Infosys carves $250M ’Innovate in India Fund’ to back startups from innovation fund

By Anand Rai

  • 14 Jan 2015

IT major Infosys Ltd has carved a new $250 million (Rs 1,554 crore) ‘Innovate in India Fund’, which is roughly half of its 'Innovation Fund' aimed at backing startups and new ideas.

The new fund will be dedicated for investments in new Indian companies that will be inducted into the global ecosystem of strategic partners that the company is building.

“With the Innovate in India Fund, Infosys will invest in Indian startups, help amplify their engineering and operations, as well as help bring their innovations to market at scale. We look forward to working with innovative companies to strengthen our collective potential and also accelerate the success of the PM’s ‘Digital India’ mission,” said Vishal Sikka, CEO and MD, Infosys.

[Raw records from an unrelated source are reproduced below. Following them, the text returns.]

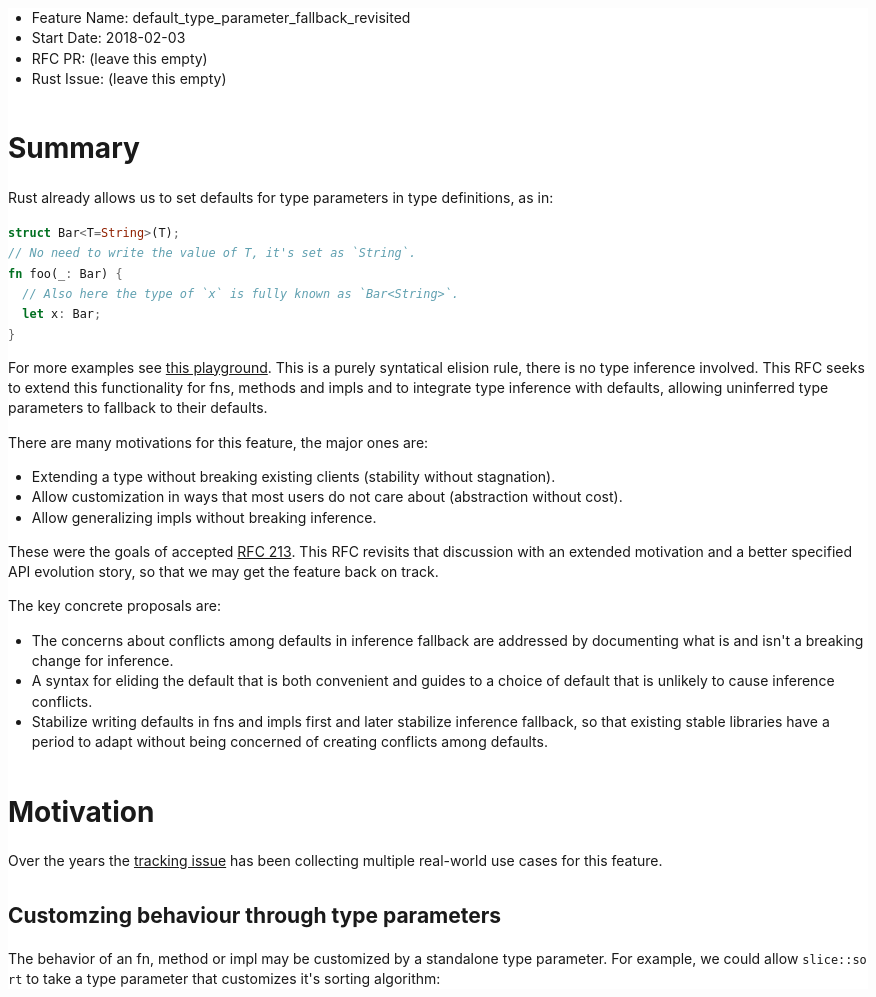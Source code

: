 - Feature Name: default_type_parameter_fallback_revisited
- Start Date: 2018-02-03
- RFC PR: (leave this empty)
- Rust Issue: (leave this empty)

# Summary

Rust already allows us to set defaults for type parameters in type definitions, as in:

```rust
struct Bar<T=String>(T);
// No need to write the value of T, it's set as `String`.
fn foo(_: Bar) {
  // Also here the type of `x` is fully known as `Bar<String>`.
  let x: Bar;
}
```

For more examples see [this playground](https://play.rust-lang.org/?gist=e7dd41eecf9c753a1c20ec9f2d4c818f&version=stable). This is a purely syntatical elision rule, there is no type inference involved. This RFC seeks to extend this functionality for fns, methods and impls and to integrate type inference with defaults, allowing uninferred type parameters to fallback to their defaults.

There are many motivations for this feature, the major ones are:

- Extending a type without breaking existing clients (stability without stagnation).
- Allow customization in ways that most users do not care about (abstraction without cost).
- Allow generalizing impls without breaking inference.

 These were the goals of accepted [RFC 213](https://github.com/rust-lang/rfcs/blob/master/text/0213-defaulted-type-params.md). This RFC revisits that discussion with an extended motivation and a better specified API evolution story, so that we may get the feature back on track. 

The key concrete proposals are:

- The concerns about conflicts among defaults in inference fallback are addressed by documenting what is and isn't a breaking change for inference.
- A syntax for eliding the default that is both convenient and guides to a choice of default that is unlikely to cause inference conflicts.
- Stabilize writing defaults in fns and impls first and later stabilize inference fallback, so that existing stable libraries have a period to adapt without being concerned of creating conflicts among defaults.

# Motivation

Over the years the [tracking issue](https://github.com/rust-lang/rust/issues/27336) has been collecting multiple real-world use cases for this feature.

## Customzing behaviour through type parameters

The behavior of an fn, method or impl may be customized by a standalone type parameter. For example, we could allow `slice::sort` to take a type parameter that customizes it's sorting algorithm:
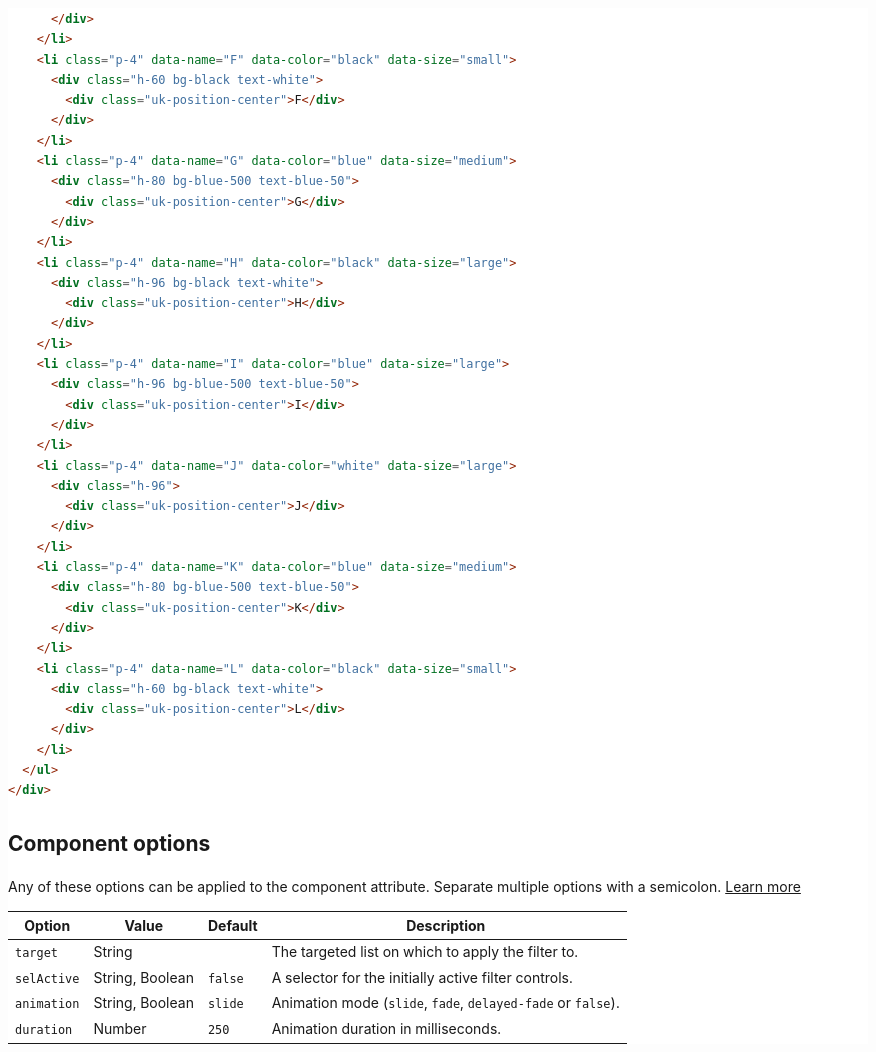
 ```html
      </div>
    </li>
    <li class="p-4" data-name="F" data-color="black" data-size="small">
      <div class="h-60 bg-black text-white">
        <div class="uk-position-center">F</div>
      </div>
    </li>
    <li class="p-4" data-name="G" data-color="blue" data-size="medium">
      <div class="h-80 bg-blue-500 text-blue-50">
        <div class="uk-position-center">G</div>
      </div>
    </li>
    <li class="p-4" data-name="H" data-color="black" data-size="large">
      <div class="h-96 bg-black text-white">
        <div class="uk-position-center">H</div>
      </div>
    </li>
    <li class="p-4" data-name="I" data-color="blue" data-size="large">
      <div class="h-96 bg-blue-500 text-blue-50">
        <div class="uk-position-center">I</div>
      </div>
    </li>
    <li class="p-4" data-name="J" data-color="white" data-size="large">
      <div class="h-96">
        <div class="uk-position-center">J</div>
      </div>
    </li>
    <li class="p-4" data-name="K" data-color="blue" data-size="medium">
      <div class="h-80 bg-blue-500 text-blue-50">
        <div class="uk-position-center">K</div>
      </div>
    </li>
    <li class="p-4" data-name="L" data-color="black" data-size="small">
      <div class="h-60 bg-black text-white">
        <div class="uk-position-center">L</div>
      </div>
    </li>
  </ul>
</div>
```

## Component options

Any of these options can be applied to the component attribute. Separate multiple options with a semicolon. [Learn more](https://franken-ui.dev/docs/2.1/javascript#component-configuration)

| Option      | Value           | Default | Description                                                  |
| ----------- | --------------- | ------- | ------------------------------------------------------------ |
| `target`    | String          |         | The targeted list on which to apply the filter to.           |
| `selActive` | String, Boolean | `false` | A selector for the initially active filter controls.         |
| `animation` | String, Boolean | `slide` | Animation mode (`slide`, `fade`, `delayed-fade` or `false`). |
| `duration`  | Number          | `250`   | Animation duration in milliseconds.                          |
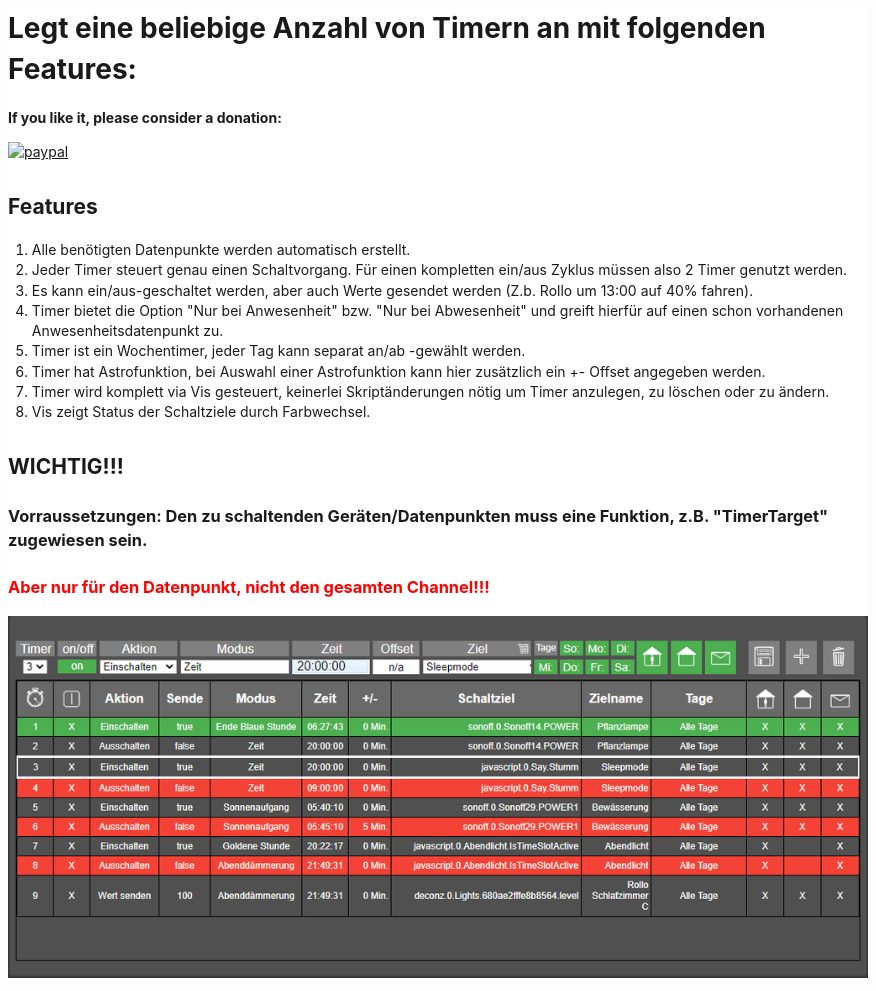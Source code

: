 # Legt eine beliebige Anzahl von Timern an mit folgenden Features:

**If you like it, please consider a donation:**
                                                                          
[![paypal](https://www.paypalobjects.com/en_US/DK/i/btn/btn_donateCC_LG.gif)](https://www.paypal.com/cgi-bin/webscr?cmd=_s-xclick&hosted_button_id=GGF786JBJNYRN&source=url) 

## Features
1. Alle benötigten Datenpunkte werden automatisch erstellt.
2. Jeder Timer steuert genau einen Schaltvorgang. Für einen kompletten ein/aus Zyklus müssen also 2 Timer genutzt werden.
3. Es kann ein/aus-geschaltet werden, aber auch Werte gesendet werden (Z.b. Rollo um 13:00 auf 40% fahren).
4. Timer bietet die Option "Nur bei Anwesenheit" bzw. "Nur bei Abwesenheit" und greift hierfür auf einen schon vorhandenen Anwesenheitsdatenpunkt zu.
5. Timer ist ein Wochentimer, jeder Tag kann separat an/ab -gewählt werden.
6. Timer hat Astrofunktion, bei Auswahl einer Astrofunktion kann hier zusätzlich ein +- Offset angegeben werden.
7. Timer wird komplett via Vis gesteuert, keinerlei Skriptänderungen nötig um Timer anzulegen, zu löschen oder zu ändern.
8. Vis zeigt Status der Schaltziele durch Farbwechsel.


## WICHTIG!!!
### Vorraussetzungen: Den zu schaltenden Geräten/Datenpunkten muss eine Funktion, z.B. "TimerTarget" zugewiesen sein.   
### **<span style="color:red">Aber nur für den Datenpunkt, nicht den gesamten Channel!!!</span>**  

![timertut1.png](/admin/timertut1.png)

Last week, Infosys had expanded the corpus of its global innovation fund to $500 million from the original $100 million to provide financing to startups and new ideas in the field of next generation technology. The capital will be used to invest in young companies world-wide innovating in areas such as artificial intelligence (AI), automation, Internet of Things or IoT, collaboration and design.

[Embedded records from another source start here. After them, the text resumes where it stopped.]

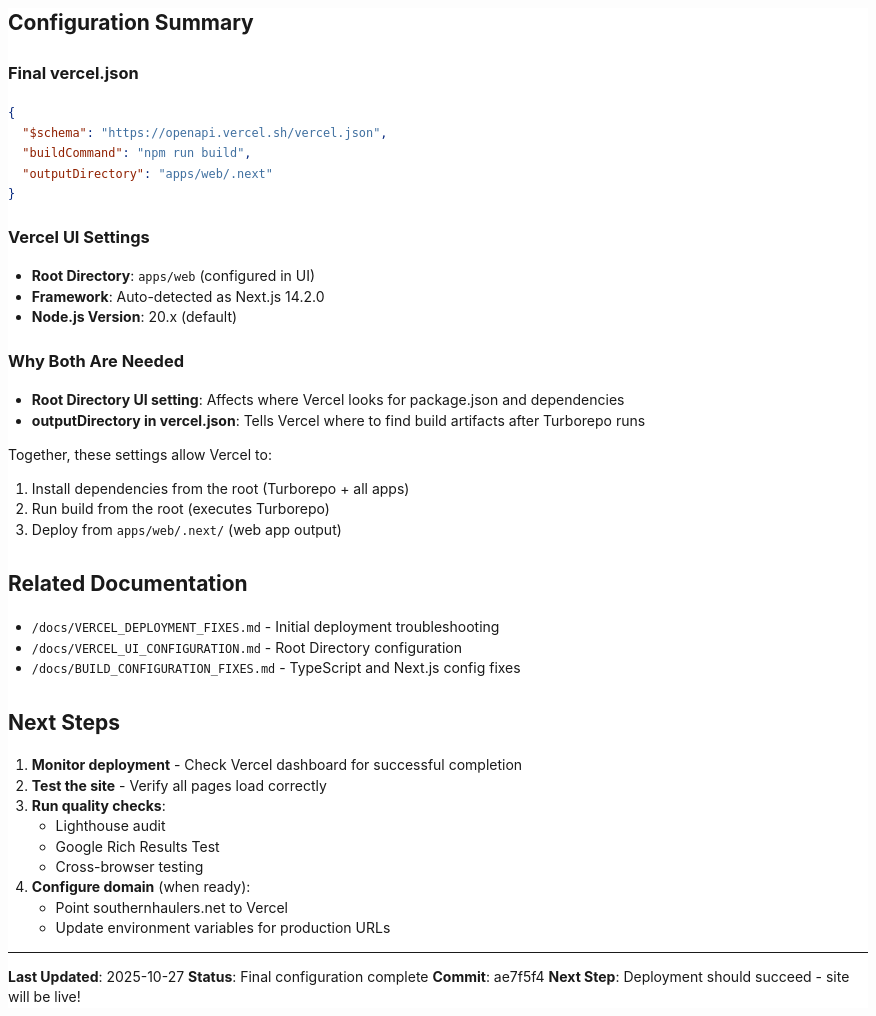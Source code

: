 ## Configuration Summary

### Final vercel.json

```json
{
  "$schema": "https://openapi.vercel.sh/vercel.json",
  "buildCommand": "npm run build",
  "outputDirectory": "apps/web/.next"
}
```

### Vercel UI Settings

- **Root Directory**: `apps/web` (configured in UI)
- **Framework**: Auto-detected as Next.js 14.2.0
- **Node.js Version**: 20.x (default)

### Why Both Are Needed

- **Root Directory UI setting**: Affects where Vercel looks for package.json and dependencies
- **outputDirectory in vercel.json**: Tells Vercel where to find build artifacts after Turborepo runs

Together, these settings allow Vercel to:
1. Install dependencies from the root (Turborepo + all apps)
2. Run build from the root (executes Turborepo)
3. Deploy from `apps/web/.next/` (web app output)

## Related Documentation

- `/docs/VERCEL_DEPLOYMENT_FIXES.md` - Initial deployment troubleshooting
- `/docs/VERCEL_UI_CONFIGURATION.md` - Root Directory configuration
- `/docs/BUILD_CONFIGURATION_FIXES.md` - TypeScript and Next.js config fixes

## Next Steps

1. **Monitor deployment** - Check Vercel dashboard for successful completion
2. **Test the site** - Verify all pages load correctly
3. **Run quality checks**:
   - Lighthouse audit
   - Google Rich Results Test
   - Cross-browser testing
4. **Configure domain** (when ready):
   - Point southernhaulers.net to Vercel
   - Update environment variables for production URLs

---

**Last Updated**: 2025-10-27
**Status**: Final configuration complete
**Commit**: ae7f5f4
**Next Step**: Deployment should succeed - site will be live!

The IT giant had announced in April 2013 that it is planning to float a $100 million innovation fund for the startup community to focus on ideas, products and platforms. However, it has not publicly announced any investments as part of this fund yet.

The Bangalore-headquartered company has been focusing on IP-related products, platforms and solutions (PPS) business as part of its proposed ‘Infosys 3.0’ strategy, which is mainly aimed at widening the focus and looking to move higher in the value chain.

In August last year, Sikka took over as the first non-founder CEO of Infosys and laid down plans to transform the troubled tech company by working with the startup community, further strengthening intellectual property, products and platforms and also finding new software opportunities with clients.